Whenever "constraints" appears in a line, please copy that line from the data.

[Source records]
———

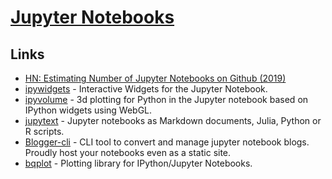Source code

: # [Jupyter Notebooks](https://jupyter.org/)

## Links

- [HN: Estimating Number of Jupyter Notebooks on Github (2019)](https://news.ycombinator.com/item?id=19859484)
- [ipywidgets](https://github.com/jupyter-widgets/ipywidgets) - Interactive Widgets for the Jupyter Notebook.
- [ipyvolume](https://github.com/maartenbreddels/ipyvolume) - 3d plotting for Python in the Jupyter notebook based on IPython widgets using WebGL.
- [jupytext](https://github.com/mwouts/jupytext) - Jupyter notebooks as Markdown documents, Julia, Python or R scripts.
- [Blogger-cli](https://github.com/hemanta212/blogger-cli) - CLI tool to convert and manage jupyter notebook blogs. Proudly host your notebooks even as a static site.
- [bqplot](https://github.com/bloomberg/bqplot) - Plotting library for IPython/Jupyter Notebooks.
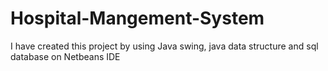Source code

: # Hospital-Mangement-System
I have created this project by using Java swing, java data structure and sql database on Netbeans IDE
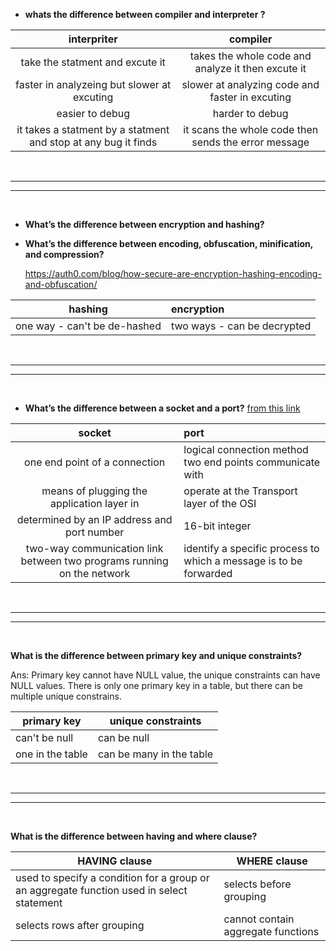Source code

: - **whats the difference between compiler and interpreter ?**

|                          interpriter                           |                       compiler                       |
| :------------------------------------------------------------: | :--------------------------------------------------: |
|                take the statment and excute it                 |  takes the whole code and analyze it then excute it  |
|          faster in analyzeing but slower at excuting           |   slower at analyzing code and faster in excuting    |
|                        easier to debug                         |                   harder to debug                    |
| it takes a statment by a statment and stop at any bug it finds | it scans the whole code then sends the error message |

<br>

<hr>
<hr>

<br>

- **What’s the difference between encryption and hashing?**

- **What’s the difference between encoding, obfuscation, minification, and compression?**

  https://auth0.com/blog/how-secure-are-encryption-hashing-encoding-and-obfuscation/

|           hashing            | encryption                  |
| :--------------------------: | :-------------------------- |
| one way - can't be de-hashed | two ways - can be decrypted |

<br>

<hr>
<hr>

<br>

- **What’s the difference between a socket and a port?** [from this link](https://searchnetworking.techtarget.com/answer/What-is-the-difference-between-a-port-and-a-socket)

|                                 socket                                 | port                                                              |
| :--------------------------------------------------------------------: | :---------------------------------------------------------------- |
|                     one end point of a connection                      | logical connection method two end points communicate with         |
|               means of plugging the application layer in               | operate at the Transport layer of the OSI                         |
|              determined by an IP address and port number               | 16-bit integer                                                    |
| two-way communication link between two programs running on the network | identify a specific process to which a message is to be forwarded |

<br>

<hr>
<hr>

<br>

**What is the difference between primary key and unique constraints?**

Ans: Primary key cannot have NULL value, the unique constraints can have NULL values. There is only one primary key in a table, but there can be multiple unique constrains.

| primary key      | unique constraints       |
| ---------------- | ------------------------ |
| can't be null    | can be null              |
| one in the table | can be many in the table |

<br>

<hr>
<hr>

<br>

**What is the difference between having and where clause?**

| HAVING clause                                                                             | WHERE clause                       |
| ----------------------------------------------------------------------------------------- | ---------------------------------- |
| used to specify a condition for a group or an aggregate function used in select statement | selects before grouping            |
| selects rows after grouping                                                               | cannot contain aggregate functions |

———

▶ _RESPONSE AREA_
**What is the difference between primary key and unique constraints?**
Ans: Primary key cannot have NULL value, the unique constraints can have NULL values. There is only one primary key in a table, but there can be multiple unique constrains.
| primary key      | unique constraints       |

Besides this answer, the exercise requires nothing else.